Unlike the conventional TF-IDF method,
however, the expected number of domains
that a term could be found is estimated by
considering its probabilistic distribution,
instead of simple counting.
Step5 (Output): Sort the words in each domain
by decreasing weights, Wij, and output the
top-k% candidates as the domain specific
words of the domain. The percentage (k)
can be determined empirically, or based on
other criteria, such as their classification
performance in a DSW-based text classifier
(Chang, 2005). The directory tree now
represents a hierarchical classification of the
domain specific terms for different domains.
Since the document tree may not be really
perfect, we have the option to adjust the
hierarchy or the sets of words associated with
each node, after eliminating domain-independent
terms from the directory tree. The terms can be
further clustered into highly associated word lists,
with other association metrics. On the other hand,
we can further move terms that are less specific
to the current domain upward toward the root.
This action will associate such terms with a
slightly more general domain. All these issues
will be left as our future works.
67
However, the current method is independent
of the source web hierarchy. Given a web
organized as an encyclopedium of biology, the
current method is likely to find out the living
species associated with each node of the
underlying taxonomy automatically.

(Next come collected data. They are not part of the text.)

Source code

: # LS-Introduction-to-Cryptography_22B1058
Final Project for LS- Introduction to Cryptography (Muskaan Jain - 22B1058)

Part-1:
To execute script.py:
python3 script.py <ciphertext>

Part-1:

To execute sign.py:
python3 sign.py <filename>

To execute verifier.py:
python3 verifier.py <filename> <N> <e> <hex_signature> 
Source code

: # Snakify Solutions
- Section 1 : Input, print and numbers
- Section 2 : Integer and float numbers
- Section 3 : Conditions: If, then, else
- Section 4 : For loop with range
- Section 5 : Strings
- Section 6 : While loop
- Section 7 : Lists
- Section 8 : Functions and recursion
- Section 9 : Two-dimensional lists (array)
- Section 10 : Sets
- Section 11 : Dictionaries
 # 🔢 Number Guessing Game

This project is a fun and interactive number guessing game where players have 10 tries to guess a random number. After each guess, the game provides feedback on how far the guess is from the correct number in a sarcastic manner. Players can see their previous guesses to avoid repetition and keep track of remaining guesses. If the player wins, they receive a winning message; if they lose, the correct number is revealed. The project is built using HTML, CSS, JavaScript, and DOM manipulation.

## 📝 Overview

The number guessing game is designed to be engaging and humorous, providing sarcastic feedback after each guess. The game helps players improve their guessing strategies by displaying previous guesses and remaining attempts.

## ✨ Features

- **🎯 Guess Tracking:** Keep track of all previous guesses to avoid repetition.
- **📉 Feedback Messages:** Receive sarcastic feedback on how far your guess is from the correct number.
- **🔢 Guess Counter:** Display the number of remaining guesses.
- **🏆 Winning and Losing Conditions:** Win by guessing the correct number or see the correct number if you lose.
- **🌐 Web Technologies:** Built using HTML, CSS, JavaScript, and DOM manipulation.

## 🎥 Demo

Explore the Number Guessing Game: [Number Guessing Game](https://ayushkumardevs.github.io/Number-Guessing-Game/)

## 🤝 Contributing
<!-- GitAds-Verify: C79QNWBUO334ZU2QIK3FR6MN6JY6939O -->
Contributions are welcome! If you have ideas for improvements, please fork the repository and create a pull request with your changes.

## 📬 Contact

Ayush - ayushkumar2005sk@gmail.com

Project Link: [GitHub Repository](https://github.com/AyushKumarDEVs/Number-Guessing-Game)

With more
and more well organized web sites of various
kinds of knowledge online, the problems with
imperfect web hierarchy will hopefully become a
less important issue.
5 Evaluation
To see how the above algorithm could be useful
as a basis for building a large lexicon tree from
web pages, some preliminary results will be
examined in this section.
A large collection of Chinese web pages was
collected from a local news site. The size of the
HTML web pages amounts to about 200M bytes
in 138 subdomains (including the most specific
domains at the leaf nodes and their ancestor
domains). About 16,000 unique words are
identified after word segmentation is applied to
the text parts.
It was observed, from some small sample
domains, that only around 10% of the words in
each subdomain are deemed domain specific.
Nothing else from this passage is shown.